The deputy didn’t appear happy to see him. “I wish you’d have let me know you were coming, Cork.”

“Would it have made a difference?”

“I’d probably have tried to talk you out of it.” He turned his attention to Cork’s son. “Stephen?”

“Yeah. I mean, yes, sir.”

He shook hands with them both.

“We’re not here to cause you problems, Dewey,” Cork said.

“I know. Doesn’t mean you won’t.” He looked past them, out the front door, and said, “Oh, shit.”

Cork glanced there, too, and saw a pretty blonde in jeans and an expensive-looking shearling coat sweeping toward the door from the parking lot.

“Quick,” Quinn said, “follow me.”

He hustled them to the door he’d come through, and they followed him inside.

Cork found himself in familiar territory. The Owl Creek County Sheriff’s Department was not that different from the sheriff’s department in Minnesota. There was a large common area and, along the perimeter, doors that led to other rooms and offices. To the right was the contact desk, currently staffed by a stout-looking deputy with a buzz cut and his sleeves rolled back. Beyond him was the dispatch desk and radio. The smell of fresh coffee filled the place.

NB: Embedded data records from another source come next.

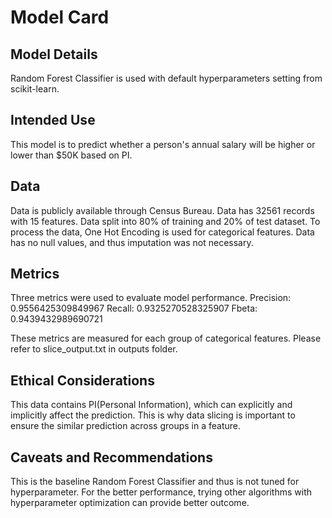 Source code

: # Model Card

## Model Details
Random Forest Classifier is used with default hyperparameters setting from scikit-learn.

## Intended Use
This model is to predict whether a person's annual salary will be higher or lower than $50K based on PI.

## Data
Data is publicly available through Census Bureau. Data has 32561 records with 15 features. Data split into 80% of training and 20% of test dataset. To process the data, One Hot Encoding is used for categorical features. Data has no null values, and thus imputation was not necessary.

## Metrics
Three metrics were used to evaluate model performance.
Precision: 0.9556425309849967
Recall: 0.9325270528325907
Fbeta: 0.9439432989690721

These metrics are measured for each group of categorical features. Please refer to slice_output.txt in outputs folder.

## Ethical Considerations
This data contains PI(Personal Information), which can explicitly and implicitly affect the prediction. This is why data slicing is important to ensure the similar prediction across groups in a feature. 

## Caveats and Recommendations
This is the baseline Random Forest Classifier and thus is not tuned for hyperparameter. For the better performance, trying other algorithms with hyperparameter optimization can provide better outcome.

“Who were you avoiding?” Cork asked.

“Felicia Gray. TV newswoman out of Casper. We’re lucky because most of the media is up in Cody, where the Civil Air Patrol is coordinating the air search. Not as many reporters on this as there were at first. That standoff thing with the religious nut in Kansas seems to have grabbed everyone’s attention.”

Cork understood. A few missing Indians wouldn’t be news for long.

“But we’ve got Ms. Gray,” Quinn went on. “She’s the one who broke the story about the pilot’s drinking. She gets hold of you two, your nuts are deep-fried. She’ll harass the hell out of you, believe you me. Probably can’t avoid her forever, but you might as well delay it as long as possible. Bolger,” he called to the deputy at the contact desk, and said by way of introduction, “the O’Connors. Miss Kiss-My-Pulitzer questions you about these two, you don’t know anything, got that?”

“Ten-four, Dewey.” He gave a two-fingered salute, then used the same gesture as a greeting to Cork and Stephen.

“Come with me.” Quinn turned and walked briskly down a narrow hallway to a southwest-facing conference room where sunshine flooded through a long window. Beyond the glass, the streets of Hot Springs, lined with small houses and bared trees, ran toward the distant mountains. The conference table dead center was cluttered with maps and papers. A large topographic map hung on the wall opposite the window. It was studded with pins of various colors and lined with corridors crudely drawn with neon highlighters. There was a portable dispatch radio on a table against another wall. Several chairs were scattered about, all unoccupied at the moment.

“Like I said, the air search is being coordinated up in Cody by the Wyoming wing of the Civil Air Patrol,” Quinn said. “Commander Nickleson of the Cody unit is in charge, and she’s being assisted by units out of Big Horn and Jackson. We’re in constant communication. This is where we’ve been handling things on our end.” He swept his hand across the room. “When I say ‘we,’ I mean ‘I.’ We’re a small department and we’re stretched to the max. Cork, I swear to you, we’re doing the best we can.”

“Where’s the sheriff?”

“Out on a domestic disturbance call. We still have our regular duties to see to. If he comes in, he probably won’t say much. Just give you a look that’d scare a grizzly bear. Have a seat and I’ll bring you up to date.”